“Oh, certainly.” From the door he glanced back at Barbara, and she saw that his face was clouded with apprehension.
While she was wondering what it all meant, and what her father could have to say to Philip, there drifted in to her the murmur of their lowered voices, coming from the room that had conferred upon it the name of library in recognition of the fact that its furniture consisted in the main of a desk, some leather-covered chairs given over to decay, and a bookcase, containing an encyclopedia, a dictionary, and by actual count ninety-six novels. The room was also adorned—as the complete triumph of intellectuality—by a bust of Shakespeare.
Here Mr. Gerard was supposed to do his thinking.
Barbara's mother was an invalid and seldom left her room.

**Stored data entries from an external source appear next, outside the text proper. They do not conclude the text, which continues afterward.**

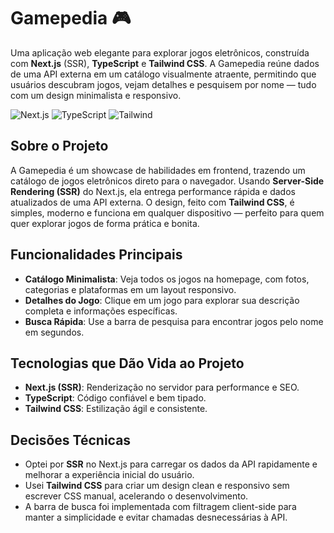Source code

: # Gamepedia 🎮

Uma aplicação web elegante para explorar jogos eletrônicos, construída com **Next.js** (SSR), **TypeScript** e **Tailwind CSS**. A Gamepedia reúne dados de uma API externa em um catálogo visualmente atraente, permitindo que usuários descubram jogos, vejam detalhes e pesquisem por nome — tudo com um design minimalista e responsivo.

![Next.js](https://img.shields.io/badge/Next.js-14-black) ![TypeScript](https://img.shields.io/badge/TypeScript-5-blue) ![Tailwind](https://img.shields.io/badge/Tailwind_CSS-3-38B2AC)

## Sobre o Projeto

A Gamepedia é um showcase de habilidades em frontend, trazendo um catálogo de jogos eletrônicos direto para o navegador. Usando **Server-Side Rendering (SSR)** do Next.js, ela entrega performance rápida e dados atualizados de uma API externa. O design, feito com **Tailwind CSS**, é simples, moderno e funciona em qualquer dispositivo — perfeito para quem quer explorar jogos de forma prática e bonita.

## Funcionalidades Principais

- **Catálogo Minimalista**: Veja todos os jogos na homepage, com fotos, categorias e plataformas em um layout responsivo.
- **Detalhes do Jogo**: Clique em um jogo para explorar sua descrição completa e informações específicas.
- **Busca Rápida**: Use a barra de pesquisa para encontrar jogos pelo nome em segundos.

## Tecnologias que Dão Vida ao Projeto

- **Next.js (SSR)**: Renderização no servidor para performance e SEO.
- **TypeScript**: Código confiável e bem tipado.
- **Tailwind CSS**: Estilização ágil e consistente.

## Decisões Técnicas

- Optei por **SSR** no Next.js para carregar os dados da API rapidamente e melhorar a experiência inicial do usuário.
- Usei **Tailwind CSS** para criar um design clean e responsivo sem escrever CSS manual, acelerando o desenvolvimento.
- A barra de busca foi implementada com filtragem client-side para manter a simplicidade e evitar chamadas desnecessárias à API.
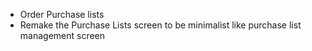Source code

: - Order Purchase lists
- Remake the Purchase Lists screen to be minimalist like purchase list management screen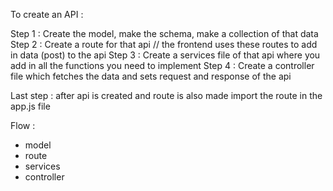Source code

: To create an API :

Step 1 : Create the model, make the schema, make a collection of that data 
Step 2 : Create a route for that api 
// the frontend uses these routes to add in data (post) to the api
Step 3 : Create a services file of that api where you add in all the functions you need to implement
Step 4 : Create a controller file which fetches the data and sets request and response of the api 

Last step : after api is created and route is also made
import the route in the app.js file


Flow : 
 - model
 - route
 - services
 - controller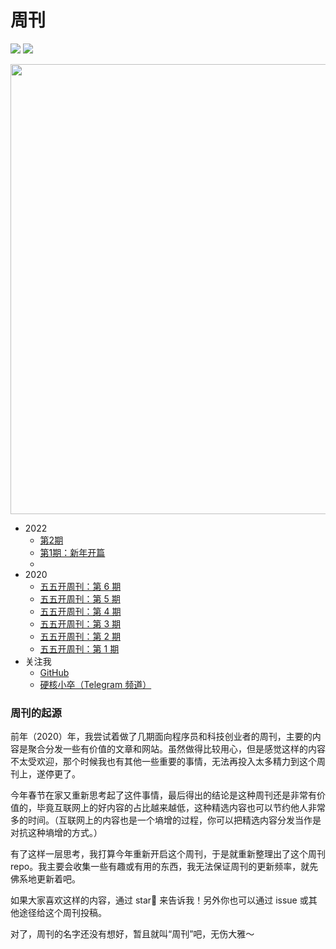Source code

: 
# 周刊

![](https://img.shields.io/badge/Subscribe-Telegram%20Channel-blue?link=https://t.me/yinghexiaozu&link=https://t.me/yinghexiaozu) ![](https://img.shields.io/twitter/url?label=Twitter&style=social&url=https%3A%2F%2Ftwitter.com%2Fjacksonwuuu)

<p align="center">
  <img width="720" src="https://i.imgur.com/cIJ3U7p.png">
</p>

-  2022
    -  [第2期](https://github.com/jacksonwuu/weekly/blob/main/2022/%E7%AC%AC2%E6%9C%9F.md)
    -  [第1期：新年开篇](https://github.com/jacksonwuu/weekly/blob/main/2022/%E7%AC%AC1%E6%9C%9F%EF%BC%9A%E6%96%B0%E5%B9%B4%E5%BC%80%E7%AF%87.md)
    -  [](https://github.com/jacksonwuu/weekly/blob/main/2022/.DS_Store)
-  2020
    -  [五五开周刊：第 6 期](https://github.com/jacksonwuu/weekly/blob/main/2020/%E4%BA%94%E4%BA%94%E5%BC%80%E5%91%A8%E5%88%8A%EF%BC%9A%E7%AC%AC%206%20%E6%9C%9F.md)
    -  [五五开周刊：第 5 期](https://github.com/jacksonwuu/weekly/blob/main/2020/%E4%BA%94%E4%BA%94%E5%BC%80%E5%91%A8%E5%88%8A%EF%BC%9A%E7%AC%AC%205%20%E6%9C%9F.md)
    -  [五五开周刊：第 4 期](https://github.com/jacksonwuu/weekly/blob/main/2020/%E4%BA%94%E4%BA%94%E5%BC%80%E5%91%A8%E5%88%8A%EF%BC%9A%E7%AC%AC%204%20%E6%9C%9F.md)
    -  [五五开周刊：第 3 期](https://github.com/jacksonwuu/weekly/blob/main/2020/%E4%BA%94%E4%BA%94%E5%BC%80%E5%91%A8%E5%88%8A%EF%BC%9A%E7%AC%AC%203%20%E6%9C%9F.md)
    -  [五五开周刊：第 2 期](https://github.com/jacksonwuu/weekly/blob/main/2020/%E4%BA%94%E4%BA%94%E5%BC%80%E5%91%A8%E5%88%8A%EF%BC%9A%E7%AC%AC%202%20%E6%9C%9F.md)
    -  [五五开周刊：第 1 期](https://github.com/jacksonwuu/weekly/blob/main/2020/%E4%BA%94%E4%BA%94%E5%BC%80%E5%91%A8%E5%88%8A%EF%BC%9A%E7%AC%AC%201%20%E6%9C%9F.md)
-  关注我
    -  [GitHub](https://github.com/jacksonwuu)
    -  [硬核小卒（Telegram 频道）](https://t.me/yinghexiaozu)

### 周刊的起源

前年（2020）年，我尝试着做了几期面向程序员和科技创业者的周刊，主要的内容是聚合分发一些有价值的文章和网站。虽然做得比较用心，但是感觉这样的内容不太受欢迎，那个时候我也有其他一些重要的事情，无法再投入太多精力到这个周刊上，遂停更了。

今年春节在家又重新思考起了这件事情，最后得出的结论是这种周刊还是非常有价值的，毕竟互联网上的好内容的占比越来越低，这种精选内容也可以节约他人非常多的时间。（互联网上的内容也是一个墒增的过程，你可以把精选内容分发当作是对抗这种墒增的方式。）

有了这样一层思考，我打算今年重新开启这个周刊，于是就重新整理出了这个周刊 repo。我主要会收集一些有趣或有用的东西，我无法保证周刊的更新频率，就先佛系地更新着吧。

如果大家喜欢这样的内容，通过 star🌟 来告诉我！另外你也可以通过 issue 或其他途径给这个周刊投稿。

对了，周刊的名字还没有想好，暂且就叫“周刊”吧，无伤大雅～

This was another tangle in the snarled arrangement of Philip's hopes, for Barbara's father had severe Spartan ideas on the duties of children to their parents. And Mrs. Gerard was so busy with her symptoms, real or imaginary, that she never concerned herself in domestic matters. She left all that to her husband, who ran things with a high and often heavy hand.
Barbara controlled her curiosity as best she could. Finally the conference was at an end. She heard her father remark in his ordinary strident tones:
“You appreciate the justice of my course, Philip.”
A few minutes later, Philip reentered the parlor.
“What is it?” she asked quickly.
He crossed the room and stood leaning against the mantel, looking down at her in silence.
“What is it, Philip?” she repeated.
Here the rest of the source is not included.